Le livre témoignage de Théodora Oikonomides contient aussi quelques traits d'humour sur les
Palestiniens et souvent par les Palestiniens eux-mêmes. Bien sûr l'auteur, une jeune
enseignante d'origine grecque travaillant pour une ONG en Palestine, témoigne aussi de ses crises
de larmes, de ses désespoirs et de son effroi face à certaines situations. Mais elle le fait
sur un ton jamais larmoyant ou qui voudrait nous attendrir avec un catastrophisme convenu. Théodora
Oikonomides, sans doute parce qu'elle vit depuis 2000 en Palestine, a su percevoir au quotidien toutes
les formes de résistance de la population.
Dans un premier temps, elle a vécu à côté du camp de réfugiés de
Qalandia, non loin de Ramallah. Elle y décrit l'accueil très chaleureux des habitants. Tous
les jours, les familles se sont spontanément présentées à elle et lui ont offert
des gâteaux de toutes sortes, ainsi que des invitations à venir partager leur repas. Pourtant la
vie dans ce camp est très dure. Une famille paie 650 shekels de loyer mensuel, alors que la
mère de famille, qui est la seule à recevoir un salaire gagne 800 shekels par mois [environ 165
€, ndr].
Théodora Oikonomides est chargée de former des institutrices. Elle se lie tout de suite aux
femmes les plus modestes du camp. Elle ne montre par exemple pas beaucoup de sympathie pour sa
supérieure hiérarchique qui vit, elle, hors du camp et dans une certaine aisance.
D'ailleurs cette supérieure profite bien de l'aide des Nations Unies (notamment l'UNRWA
[United Nations Relief and Works Agency for Palestine Refugees in the Near East cf. http://www.un.org/unrwa/ ndr] – Office de secours et de travaux des
Nations Unies pour les réfugiés de Palestine au Proche-Orient, organisation
« provisoire » qui a maintenant 50 ans d'âge), à l'ombre de laquelle elle a
finalement un statu très favorable.
Pas de complaisance donc dans ce témoignage. L'auteur décrit la vie au quotidien sans
exalter de nationalisme pro-palestinien. Elle n'hésite pas, par exemple, à écrire
que les entreprises palestiniennes imposent à leurs salariés arabes des conditions de travail
bien pires que celles qu'on trouve dans les usines israéliennes (pour les mêmes
salariés).
En 2000, l'auteur arrive en plein Intifada.

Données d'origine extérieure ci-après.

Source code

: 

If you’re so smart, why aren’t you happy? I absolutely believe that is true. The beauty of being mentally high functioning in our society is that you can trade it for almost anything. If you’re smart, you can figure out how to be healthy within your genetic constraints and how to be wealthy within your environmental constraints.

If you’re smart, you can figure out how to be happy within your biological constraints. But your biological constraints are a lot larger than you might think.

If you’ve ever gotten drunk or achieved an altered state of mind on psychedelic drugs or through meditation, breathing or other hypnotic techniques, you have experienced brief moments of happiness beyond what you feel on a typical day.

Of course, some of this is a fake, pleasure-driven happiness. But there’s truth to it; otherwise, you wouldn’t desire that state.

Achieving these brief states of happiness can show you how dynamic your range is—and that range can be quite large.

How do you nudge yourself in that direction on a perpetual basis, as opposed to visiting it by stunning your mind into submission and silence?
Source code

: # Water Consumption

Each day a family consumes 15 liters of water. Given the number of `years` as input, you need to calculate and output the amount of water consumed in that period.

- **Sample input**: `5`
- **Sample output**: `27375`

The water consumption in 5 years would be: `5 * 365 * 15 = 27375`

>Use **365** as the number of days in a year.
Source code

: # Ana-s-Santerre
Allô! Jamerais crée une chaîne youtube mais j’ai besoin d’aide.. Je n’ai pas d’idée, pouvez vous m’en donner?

Afin de s'éloigner des combats sanglants qui font
rage autour du camp, elle s'installe à Jérusalem-Est. Mais sa vie dans son quartier surtout
fréquenté par les journalistes étrangers ne l'enthousiasme guère.

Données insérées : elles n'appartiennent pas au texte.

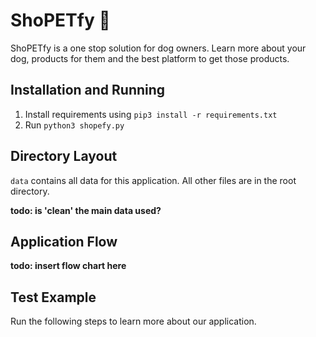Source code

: # ShoPETfy 🐶

ShoPETfy is a one stop solution for dog owners. Learn more about your dog, products for them and the best platform to get those products. 


## Installation and Running
1. Install requirements using `pip3 install -r requirements.txt`
2. Run `python3 shopefy.py`

## Directory Layout
`data` contains all data for this application. All other files are in the root directory.

**todo: is 'clean' the main data used?**


## Application Flow
**todo: insert flow chart here**
## Test Example
Run the following steps to learn more about our application.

Néanmoins, elle voit dans la vieille ville des scènes quotidiennes très
révélatrices. Une jeune femme juive sort son enfant dans sa poussette escortée de deux
hommes porteurs de gilets pare-balles et de mitraillettes. Plus loin, un Palestinien récolte coup sur
coup trois PV. Le premier, parce qu'il n'avait pas mis sa ceinture de sécurité (alors
qu'il était encore à l'arrêt). Le deuxième pour être sorti de sa
voiture (pour protester) en laissant le moteur tourner. Le troisième, après avoir payé
les deux premiers, pour être reparti... sans avoir mis sa ceinture. En revanche, compare l'auteur,
dans les territoires occupés, les Israéliens ont le droit de ne pas boucler leur ceinture, au
cas où ils recevraient des pierres de Palestiniens.

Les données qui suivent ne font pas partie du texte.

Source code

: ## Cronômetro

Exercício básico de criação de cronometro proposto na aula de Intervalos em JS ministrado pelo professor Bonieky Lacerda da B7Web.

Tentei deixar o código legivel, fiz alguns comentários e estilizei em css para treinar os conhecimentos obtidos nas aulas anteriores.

La répression est omniprésente, et toute la population palestinienne vit dans une
véritable prison. On avait l'habitude de parler de la Russie tsariste ou de l'URSS stalinienne
comme d'une prison pour les peuples. De la même manière Bienvenue à Ramallah
est la description de la vie d'un peuple prisonnier, emmuré, quotidiennement fouillé,
contrôlé, humilié et qui ne veut pas quitter sa terre. C'est sa manière de
résister collectivement (même si des centaines de Palestiniens, parmi lesquels des responsables
d'ONG palestiniennes, ont émigré vers la Jordanie, l'Australie ou le Canada pendant que
Théodora Oikonomides était à Ramallah).
Le livre montre l'omniprésence des check-points. Théodora Oikonomides doit en franchir deux
pour aller à son travail. On y subit la toute puissance des soldats israéliens, eux-mêmes
des hommes très jeunes, qui donnent bien souvent l'impression d'être totalement perdus
dans cette guerre. L'attente est interminable, avec des scènes assez surréalistes, comme ce
livreur de Angelo's, le grand restaurant italien de Ramallah, qui passe devant tout le monde au
check-point au milieu des lacrymogènes pour livrer sa pizza !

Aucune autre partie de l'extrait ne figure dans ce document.